Series Two: the Red Island Another Lesson, a New Activity Image Sequence/Activity Sheet


Save the Trees, Please

The Red Island

Look at the image below. It is a picture of most of an island off the eastern coast of Africa called Madagascar (see the inset map to locate Madagascar). Because of the color of its soil, Madagascar is often called the “Red Island.” Madagascar was once completely covered by tropical rain forests.

  1. Describe the close-up image of Madagascar (above) in as much detail as possible. What do you see?
  1. There are some notable differences between the two sides of the island, as can be seen in the circled area. Describe those differences.

3. In the circled part of the image, there appears to be a green section of land on the island. Describe the color of the ocean water near this green section of the island.

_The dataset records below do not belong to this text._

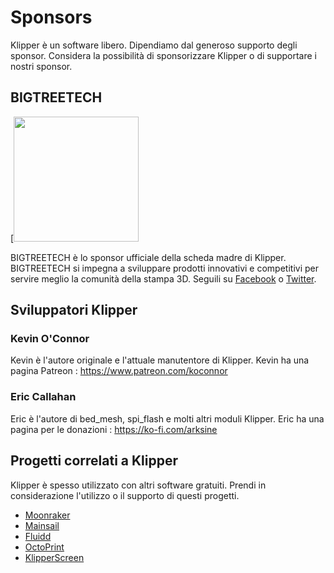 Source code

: # Sponsors

Klipper è un software libero. Dipendiamo dal generoso supporto degli sponsor. Considera la possibilità di sponsorizzare Klipper o di supportare i nostri sponsor.

## BIGTREETECH

[<img src="./img/sponsors/BTT_BTT.png" width="200" />

BIGTREETECH è lo sponsor ufficiale della scheda madre di Klipper. BIGTREETECH si impegna a sviluppare prodotti innovativi e competitivi per servire meglio la comunità della stampa 3D. Seguili su [Facebook](https://www.facebook.com/BIGTREETECH) o [Twitter](https://twitter.com/BigTreeTech).

## Sviluppatori Klipper

### Kevin O'Connor

Kevin è l'autore originale e l'attuale manutentore di Klipper. Kevin ha una pagina Patreon : <https://www.patreon.com/koconnor>

### Eric Callahan

Eric è l'autore di bed_mesh, spi_flash e molti altri moduli Klipper. Eric ha una pagina per le donazioni : <https://ko-fi.com/arksine>

## Progetti correlati a Klipper

Klipper è spesso utilizzato con altri software gratuiti. Prendi in considerazione l'utilizzo o il supporto di questi progetti.

* [Moonraker](https://github.com/Arksine/moonraker)
* [Mainsail](https://github.com/mainsail-crew/mainsail)
* [Fluidd](https://github.com/fluidd-core/fluidd)
* [OctoPrint](https://octoprint.org/)
* [KlipperScreen](https://github.com/jordanruthe/KlipperScreen)
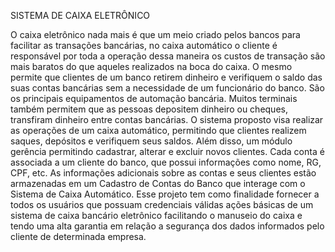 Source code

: SISTEMA DE CAIXA ELETRÔNICO

  O caixa eletrônico nada mais é que um meio criado pelos bancos para facilitar as transações bancárias, no caixa automático o cliente é responsável por toda a operação dessa maneira os custos de transação são mais baratos do que aqueles realizados na boca do caixa. O mesmo permite que clientes de um banco retirem dinheiro e verifiquem o saldo das suas contas bancárias sem a necessidade de um funcionário do banco. São os principais equipamentos de automação bancária. Muitos terminais também permitem que as pessoas depositem dinheiro ou cheques, transfiram dinheiro entre contas bancárias. 
  O sistema proposto visa realizar as operações de um caixa automático, permitindo que clientes realizem saques, depósitos e verifiquem seus saldos. Além disso, um módulo gerência permitindo cadastrar, alterar e excluir novos clientes. Cada conta é associada a um cliente do banco, que possui informações como nome, RG, CPF, etc. As informações adicionais sobre as contas e seus clientes estão armazenadas em um Cadastro de Contas do Banco que interage com o Sistema de Caixa Automático. 
  Esse projeto tem como finalidade fornecer a todos os usuários que possuam credenciais válidas ações básicas de um sistema de caixa bancário eletrônico facilitando o manuseio do caixa e tendo uma alta garantia em relação a segurança dos dados informados pelo cliente de determinada empresa.
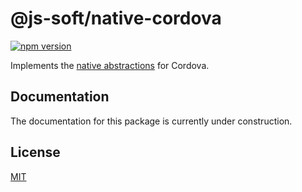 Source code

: # @js-soft/native-cordova

[![npm version](https://badge.fury.io/js/@js-soft%2fnative-cordova.svg)](https://www.npmjs.com/package/@js-soft/native-cordova)

Implements the [native abstractions](https://www.npmjs.com/package/@js-soft/native-abstractions) for Cordova.

## Documentation

The documentation for this package is currently under construction.

## License

[MIT](LICENSE)
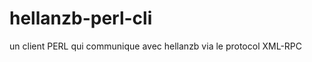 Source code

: hellanzb-perl-cli
=================

un client PERL qui communique avec hellanzb via le protocol XML-RPC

4. How is the water along the coasts on the red side of the island different than on the green side?

5. What might cause this difference in the color of the water?

Let’s explore this a bit more. The next image is a close-up of the red, deforested side of the island. Study it for several minutes.

Although there are sections of green near the coast, most of this part of the island has been deforested. Label two rivers you can see in the image. As these rivers empty into the ocean, they form a delta. A delta is usually a fan-shaped region where the river separates into many smaller streams of water as it fights its way through the sand and shoreline on its way to the ocean.

  1. It is clear to see that a lot of red sand or dirt is being washed into the ocean water. Another name that scientists use to describe this soil or dirt is sediment. Where do you think this red sediment in the water came from, and how did it get to the ocean?
  1. What might trees have to do with the red ocean water? (Hint: Think about roots and the Hold on Tight lesson! Another hint: Why is there not the same evidence of sediment on the other side of the island? )

8. To be able to see such clear evidence of sediment in the ocean water from a satellite (600 kilometers above the Earth!) indicates that thousands and thousands of tons of topsoil have washed off the island. Topsoil is important to plants because it has many nutrients and small organisms that are beneficial to plant roots, and because it can hold water. One of the sad facts about the deforestation in Madagascar is that much of the topsoil is now in the ocean, so it can no longer support life on land. How are plants and animals affected if there is no topsoil?